(Document images with source code)

◇ ◇ ◇

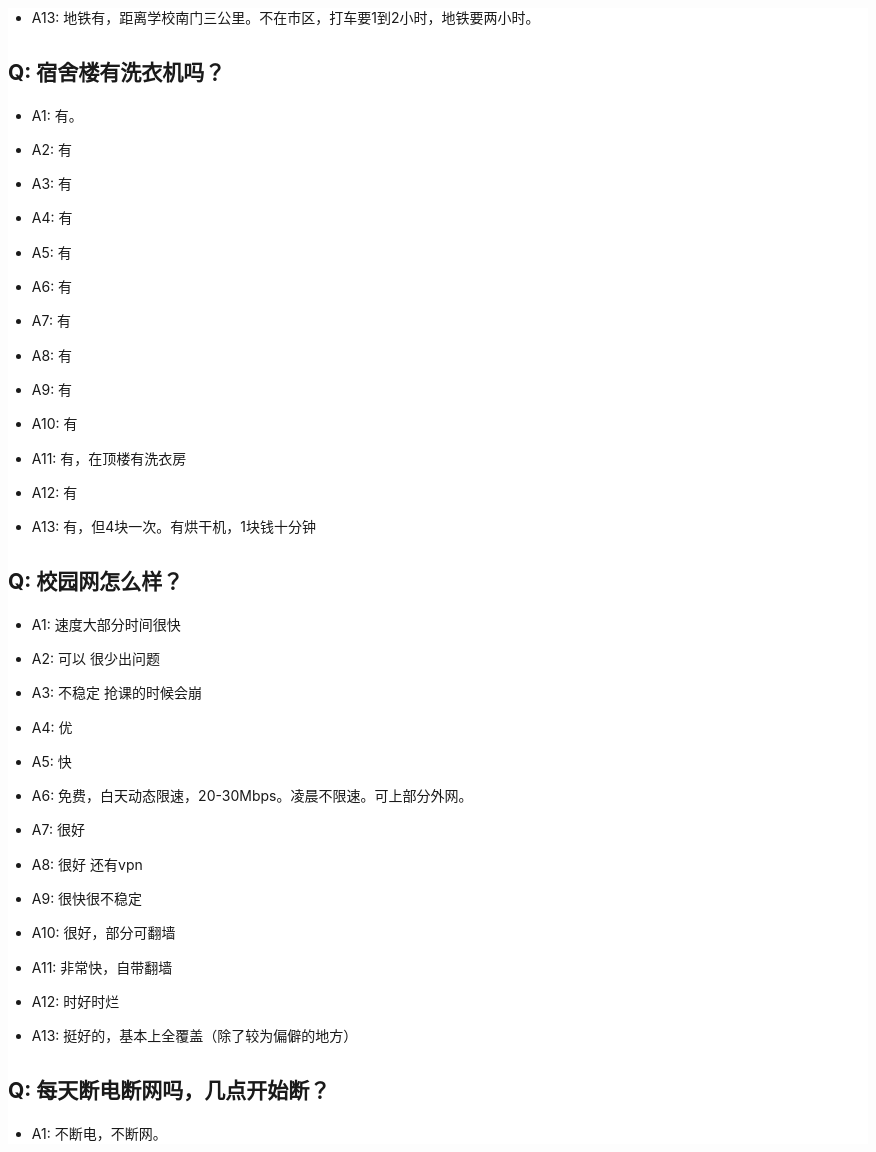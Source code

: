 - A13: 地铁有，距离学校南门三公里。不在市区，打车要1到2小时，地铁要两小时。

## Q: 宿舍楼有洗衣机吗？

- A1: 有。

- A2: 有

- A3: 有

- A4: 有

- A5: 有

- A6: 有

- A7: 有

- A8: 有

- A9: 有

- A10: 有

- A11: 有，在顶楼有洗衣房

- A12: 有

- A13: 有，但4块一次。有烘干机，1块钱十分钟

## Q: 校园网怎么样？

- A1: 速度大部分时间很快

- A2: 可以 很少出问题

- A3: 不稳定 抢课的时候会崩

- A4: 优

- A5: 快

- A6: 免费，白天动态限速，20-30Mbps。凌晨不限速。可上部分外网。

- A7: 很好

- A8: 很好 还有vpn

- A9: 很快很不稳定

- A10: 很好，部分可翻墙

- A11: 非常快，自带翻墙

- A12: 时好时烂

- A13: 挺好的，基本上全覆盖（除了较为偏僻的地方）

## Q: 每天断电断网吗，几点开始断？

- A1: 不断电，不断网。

◇ ◇ ◇

> [EXERCISE DESCRIPTION] When you output the entries, keep each line exactly as it is and leave out any pictures.

> [ANSWER TO THIS TASK]
Source code

: - A13: 地铁有，距离学校南门三公里。不在市区，打车要1到2小时，地铁要两小时。

## Q: 宿舍楼有洗衣机吗？

- A1: 有。

- A2: 有

- A3: 有

- A4: 有

- A5: 有

- A6: 有

- A7: 有

- A8: 有

- A9: 有

- A10: 有

- A11: 有，在顶楼有洗衣房

- A12: 有

- A13: 有，但4块一次。有烘干机，1块钱十分钟

## Q: 校园网怎么样？

- A1: 速度大部分时间很快

- A2: 可以 很少出问题

- A3: 不稳定 抢课的时候会崩

- A4: 优

- A5: 快

- A6: 免费，白天动态限速，20-30Mbps。凌晨不限速。可上部分外网。

- A7: 很好

- A8: 很好 还有vpn

- A9: 很快很不稳定

- A10: 很好，部分可翻墙

- A11: 非常快，自带翻墙

- A12: 时好时烂

- A13: 挺好的，基本上全覆盖（除了较为偏僻的地方）

## Q: 每天断电断网吗，几点开始断？

- A1: 不断电，不断网。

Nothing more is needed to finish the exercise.